Je reste discuter avec Greg

            « - On va prendre un sandwich ? Un vrai.
- OK, je te laisse prévenir ta copine et on se rejoint en bas.
- T’aurais pas une excuse à me prêter ?
- Dis-lui que t’es en garde à vue pour coups et blessures mais que tu seras relâché dans l’après-midi. »
Greg sort de la salle de réunion. Vous échangez quelques amabilités avec les personnes encore présentes et vous sortez vous isoler dans le couloir.

Vous prenez votre téléphone et vous appelez Lucie en vous efforçant d’être convaincant.
« - Il va si mal que ça, ton ami ?
- Ça, je ne le sais pas encore mais il n’a vraiment pas l’air bien. Ne t’inquiète pas, j’arrive d’ici une petite heure. »
Vous rejoignez l’ascenseur et vous descendez les huit étages pour rejoindre la terrasse au soleil où, en été, vous aimez bien descendre travailler avec votre équipe.

« - Par contre, Greg, j’ai laissé mes affaires là-haut alors c’est toi qui régale.
- OK, j’ai déjà commandé mais tu pourras toujours alourdir l’addition.
- Alors ?
- Alors je ne m’en sors pas... On m’a déjà ouvert deux fois le bide et, à chaque nouvel examen, on me trouve encore des nodules... Ça revient tout le temps.
- Que te dit le médecin ?
- Qu’il faut surveiller... Surveiller toujours puis opérer si besoin ou alors...
- Ou alors quoi ?
- Ou alors me retirer la quasi-totalité de l’estomac.
- M... Et on peut vivre normalement comme ça ?
- On peut vivre, c’est déjà ça. Pour le reste... disons que je suis en train de me renseigner.
- Et c’est toi qui va décider ?
- Je ne pense pas avoir vraiment le choix... J’en peux plus de me dire que je fabrique mon propre poison. Du moment que je dois voir un médecin (ce qui arrive assez souvent), je ne dors pas pendant deux nuits. Je flippe au moindre mal de ventre... Je n’ose presque plus rien avaler... Tiens, voilà ton sandwich.
- Merci. Et toi ?
- Pas faim.
- Tu as des douleurs en ce moment ?
- Non mais... c’est presque plus inquiétant que quand j’en ai. J’ai la trouille... La trouille de souffrir, la trouille de mourir, la trouille de devoir tout abandonner pour rester en vie.
- C’est un gros combat à mener mais tu peux...
- Arrête, ça c’est les conneries qu’on entend dans les médias pour valoriser les gens qui n’en mènent pas large. Un combat contre qui ? J’ai rien demandé, moi.
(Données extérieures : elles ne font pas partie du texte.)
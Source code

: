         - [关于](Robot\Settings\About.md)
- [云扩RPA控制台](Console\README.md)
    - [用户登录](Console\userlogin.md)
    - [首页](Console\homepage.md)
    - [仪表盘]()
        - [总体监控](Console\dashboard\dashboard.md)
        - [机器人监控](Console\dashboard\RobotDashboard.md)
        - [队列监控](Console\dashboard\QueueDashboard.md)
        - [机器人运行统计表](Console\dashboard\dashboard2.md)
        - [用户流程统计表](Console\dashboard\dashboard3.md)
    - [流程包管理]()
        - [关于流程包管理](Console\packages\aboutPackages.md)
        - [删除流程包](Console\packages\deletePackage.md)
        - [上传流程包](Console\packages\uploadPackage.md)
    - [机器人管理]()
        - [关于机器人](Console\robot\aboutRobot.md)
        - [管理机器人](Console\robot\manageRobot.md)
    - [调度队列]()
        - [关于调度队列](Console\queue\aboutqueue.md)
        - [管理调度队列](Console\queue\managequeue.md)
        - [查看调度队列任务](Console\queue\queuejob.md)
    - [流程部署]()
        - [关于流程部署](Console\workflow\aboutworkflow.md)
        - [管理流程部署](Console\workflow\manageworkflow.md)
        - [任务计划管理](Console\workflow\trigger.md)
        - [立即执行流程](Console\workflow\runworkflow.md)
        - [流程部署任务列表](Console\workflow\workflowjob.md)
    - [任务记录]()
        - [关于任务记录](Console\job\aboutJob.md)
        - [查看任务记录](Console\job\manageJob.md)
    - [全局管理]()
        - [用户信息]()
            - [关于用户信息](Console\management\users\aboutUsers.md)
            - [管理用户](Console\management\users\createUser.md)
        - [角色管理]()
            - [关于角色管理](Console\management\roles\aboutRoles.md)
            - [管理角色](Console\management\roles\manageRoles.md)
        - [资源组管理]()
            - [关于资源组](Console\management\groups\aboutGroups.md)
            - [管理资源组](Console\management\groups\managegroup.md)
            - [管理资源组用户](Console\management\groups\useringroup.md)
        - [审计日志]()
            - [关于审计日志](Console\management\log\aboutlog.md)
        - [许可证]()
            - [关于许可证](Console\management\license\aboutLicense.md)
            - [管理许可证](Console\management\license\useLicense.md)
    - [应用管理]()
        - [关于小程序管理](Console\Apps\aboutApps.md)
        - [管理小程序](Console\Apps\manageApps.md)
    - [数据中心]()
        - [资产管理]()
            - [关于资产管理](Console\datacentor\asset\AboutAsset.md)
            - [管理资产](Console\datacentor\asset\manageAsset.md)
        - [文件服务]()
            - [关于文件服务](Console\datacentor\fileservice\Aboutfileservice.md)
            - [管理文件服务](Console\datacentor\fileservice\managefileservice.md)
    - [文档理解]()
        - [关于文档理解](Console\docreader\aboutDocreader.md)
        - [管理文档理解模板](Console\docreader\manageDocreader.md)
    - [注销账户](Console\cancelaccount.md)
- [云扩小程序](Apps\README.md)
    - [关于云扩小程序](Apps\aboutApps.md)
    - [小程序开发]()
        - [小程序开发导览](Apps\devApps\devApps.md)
J’avais d’autres projets que de vivre à deux à l’heure et de bouffer à la paille pour le restant de mes jours !
- Je sais...
- Et avec ça, je vais peut-être mener une carrière et fonder une famille ? Quand on tombe malade à soixante piges, on peut s’appuyer sur ce qu’on a déjà construit mais, moi, qu’est-ce que j’ai ? Je vais retourner me faire dorloter par ma mère comme un gamin ?
- Je ne sais pas...
- Tu sais, je prends le temps de réfléchir en ce moment... On vit une époque formidable mais on a vraiment intérêt à rester entier sinon tout va trop vite. On se fait écraser. Si tu es entier, tu profites de tout mais c’est tellement évident qu’on n’y pense même pas. Essaie de traverser la ville ne serait-ce qu’avec une jambe dans le plâtre. Va faire les courses ou conduis ta bagnole avec un bras en moins. Essaie de te concentrer sur ton boulot avec l’estomac qui fabrique des perles... Maintenant, évidemment que je suis conscient qu’il y a plus malheureux que moi et que je devrais m’estimer heureux de faire partie de ceux qui, face à ce genre de problème, ont une chance de s’en sortir mais bon... Quitte à avoir de la chance, j’aurais aimé l’avoir toute entière. »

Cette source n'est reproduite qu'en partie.